Hint: The volume occupied by one mole of gas at its critical temperature and critical pressure is known as the critical volume and the corresponding density will be its critical density.
The density of any substance is a measure of its mass per unit volume.
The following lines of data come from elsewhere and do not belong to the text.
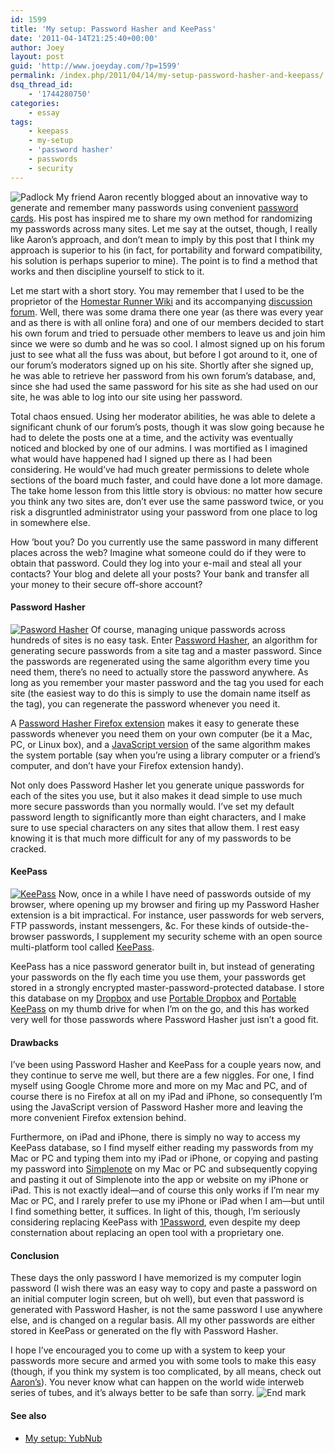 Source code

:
 ```yaml
---
id: 1599
title: 'My setup: Password Hasher and KeePass'
date: '2011-04-14T21:25:40+00:00'
author: Joey
layout: post
guid: 'http://www.joeyday.com/?p=1599'
permalink: /index.php/2011/04/14/my-setup-password-hasher-and-keepass/
dsq_thread_id:
    - '1744280750'
categories:
    - essay
tags:
    - keepass
    - my-setup
    - 'password hasher'
    - passwords
    - security
---
```


![Padlock](http://joeyday.com/wp-content/uploads/2011/04/padlock-150x150.jpg "Padlock") My friend Aaron recently blogged about an innovative way to generate and remember many passwords using convenient [password cards](http://pthree.org/2010/09/21/password-cards/). His post has inspired me to share my own method for randomizing my passwords across many sites. Let me say at the outset, though, I really like Aaron’s approach, and don’t mean to imply by this post that I think my approach is superior to his (in fact, for portability and forward compatibility, his solution is perhaps superior to mine). The point is to find a method that works and then discipline yourself to stick to it.

Let me start with a short story. You may remember that I used to be the proprietor of the [Homestar Runner Wiki](http://www.hrwiki.org) and its accompanying [discussion forum](http://forum.hrwiki.org). Well, there was some drama there one year (as there was every year and as there is with all online fora) and one of our members decided to start his own forum and tried to persuade other members to leave us and join him since we were so dumb and he was so cool. I almost signed up on his forum just to see what all the fuss was about, but before I got around to it, one of our forum’s moderators signed up on his site. Shortly after she signed up, he was able to retrieve her password from his own forum’s database, and, since she had used the same password for his site as she had used on our site, he was able to log into our site using her password.

Total chaos ensued. Using her moderator abilities, he was able to delete a significant chunk of our forum’s posts, though it was slow going because he had to delete the posts one at a time, and the activity was eventually noticed and blocked by one of our admins. I was mortified as I imagined what would have happened had I signed up there as I had been considering. He would’ve had much greater permissions to delete whole sections of the board much faster, and could have done a lot more damage. The take home lesson from this little story is obvious: no matter how secure you think any two sites are, don’t ever use the same password twice, or you risk a disgruntled administrator using your password from one place to log in somewhere else.

How ’bout you? Do you currently use the same password in many different places across the web? Imagine what someone could do if they were to obtain that password. Could they log into your e-mail and steal all your contacts? Your blog and delete all your posts? Your bank and transfer all your money to their secure off-shore account?

#### Password Hasher

[![Pasword Hasher](http://joeyday.com/wp-content/uploads/2011/04/passhash.png "Password Hasher")](http://wijjo.com/passhash/) Of course, managing unique passwords across hundreds of sites is no easy task. Enter [Password Hasher](http://wijjo.com/passhash/), an algorithm for generating secure passwords from a site tag and a master password. Since the passwords are regenerated using the same algorithm every time you need them, there’s no need to actually store the password anywhere. As long as you remember your master password and the tag you used for each site (the easiest way to do this is simply to use the domain name itself as the tag), you can regenerate the password whenever you need it.

A [Password Hasher Firefox extension](https://addons.mozilla.org/en-us/firefox/addon/password-hasher/) makes it easy to generate these passwords whenever you need them on your own computer (be it a Mac, PC, or Linux box), and a [JavaScript version](http://wijjo.com/passhash/passhash.html) of the same algorithm makes the system portable (say when you’re using a library computer or a friend’s computer, and don’t have your Firefox extension handy).

Not only does Password Hasher let you generate unique passwords for each of the sites you use, but it also makes it dead simple to use much more secure passwords than you normally would. I’ve set my default password length to significantly more than eight characters, and I make sure to use special characters on any sites that allow them. I rest easy knowing it is that much more difficult for any of my passwords to be cracked.

#### KeePass

[![KeePass](http://joeyday.com/wp-content/uploads/2011/04/keepass.gif "KeePass")](http://www.keepass.info) Now, once in a while I have need of passwords outside of my browser, where opening up my browser and firing up my Password Hasher extension is a bit impractical. For instance, user passwords for web servers, FTP passwords, instant messengers, &amp;c. For these kinds of outside-the-browser passwords, I supplement my security scheme with an open source multi-platform tool called [KeePass](http://keepass.info/).

KeePass has a nice password generator built in, but instead of generating your passwords on the fly each time you use them, your passwords get stored in a strongly encrypted master-password-protected database. I store this database on my [Dropbox](http://www.dropbox.com) and use [Portable Dropbox](http://forums.dropbox.com/topic.php?id=33387) and [Portable KeePass](http://portableapps.com/apps/utilities/keepass_portable) on my thumb drive for when I’m on the go, and this has worked very well for those passwords where Password Hasher just isn’t a good fit.

#### Drawbacks

I’ve been using Password Hasher and KeePass for a couple years now, and they continue to serve me well, but there are a few niggles. For one, I find myself using Google Chrome more and more on my Mac and PC, and of course there is no Firefox at all on my iPad and iPhone, so consequently I’m using the JavaScript version of Password Hasher more and leaving the more convenient Firefox extension behind.

Furthermore, on iPad and iPhone, there is simply no way to access my KeePass database, so I find myself either reading my passwords from my Mac or PC and typing them into my iPad or iPhone, or copying and pasting my password into [Simplenote](http://simplenoteapp.com/) on my Mac or PC and subsequently copying and pasting it out of Simplenote into the app or website on my iPhone or iPad. This is not exactly ideal—and of course this only works if I’m near my Mac or PC, and I rarely prefer to use my iPhone or iPad when I am—but until I find something better, it suffices. In light of this, though, I’m seriously considering replacing KeePass with [1Password](http://agilewebsolutions.com/onepassword), even despite my deep consternation about replacing an open tool with a proprietary one.

#### Conclusion

These days the only password I have memorized is my computer login password (I wish there was an easy way to copy and paste a password on an initial computer login screen, but oh well), but even that password is generated with Password Hasher, is not the same password I use anywhere else, and is changed on a regular basis. All my other passwords are either stored in KeePass or generated on the fly with Password Hasher.

I hope I’ve encouraged you to come up with a system to keep your passwords more secure and armed you with some tools to make this easy (though, if you think my system is too complicated, by all means, check out [Aaron’s](http://pthree.org/2010/09/21/password-cards/)). You never know what can happen on the world wide interweb series of tubes, and it’s always better to be safe than sorry. ![](http://joeyday.com/wp-content/uploads/2009/08/endmark.png "End mark")

#### See also

- [My setup: YubNub](/2007/08/20/my-setup-yubnub)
Complete step by step answer:
Given that the critical critical density of the gas ${\text{C}}{{\text{O}}_{\text{2}}}$ is $0.44{\text{gc}}{{\text{m}}^{{\text{ - 3}}}}$ at a certain temperature.
We need to find the value of ${{\text{r}}^{\text{3}}}$ in ${\text{c}}{{\text{m}}^{\text{3}}}$ if r is the radius of the molecule of carbon dioxide.
We have for any substance,
${\text{Density = }}\dfrac{{{\text{Mass}}}}{{{\text{Volume}}}}$
Therefore, the critical density will also be the critical mass divided by the critical volume.
Now, the mass of the carbon dioxide molecule is equal to the sum of the atomic masses of the constituent atoms which are one carbon atom and two oxygen atoms. Thus, mass of carbon dioxide is $ = 12 + 16 \times 2 = 44{\text{g/mol}}$ .
Avogadro’s number is equal to $6.023 \times {10^{23}}$ which is N.
Since gram molecular mass is equal to Avogadro’s number of molecules, thus, mass of N molecules is equal to 44 g of carbon dioxide.
Thus, the mass of one molecule is equal to $\dfrac{{44}}{{\text{N}}}$ .
Here, the volume taken into consideration is critical volume which is equal to 3 times the compressible volume per mole of the gas. Thus, the critical volume is equal to:
$
   = 3 \times \dfrac{4}{3}{{\pi }}{{\text{r}}^{\text{3}}} \\
   = 4{{\pi }}{{\text{r}}^{\text{3}}} \\
 $
Therefore, the critical density is
$
   = \dfrac{{\dfrac{{44}}{{\text{N}}}}}{{{{4\pi }}{{\text{r}}^{\text{3}}}}} \\
   = \dfrac{{11}}{{{{\pi }}{{\text{r}}^{\text{3}}}{\text{N}}}} \\
 $
The critical density is given to be $0.44{\text{gc}}{{\text{m}}^{{\text{ - 3}}}}$ . So, we have:
$
  0.44 = \dfrac{{11}}{{{{\pi }}{{\text{r}}^{\text{3}}}{\text{N}}}} \\
   \Rightarrow {{\text{r}}^{\text{3}}} = \dfrac{1}{{0.04{{\pi N}}}} \\
   \Rightarrow {{\text{r}}^{\text{3}}} = \dfrac{{25}}{{{{\pi N}}}}{\text{c}}{{\text{m}}^3} \\
 $

So, the correct answer is option A.

Note:
The critical temperature of a gas may be defined as that temperature above which the gas cannot be liquefied however high the pressure may be.
When a gas is at its critical temperature and under critical pressure, its physical properties become indistinguishable from those of its liquid state under the same conditions.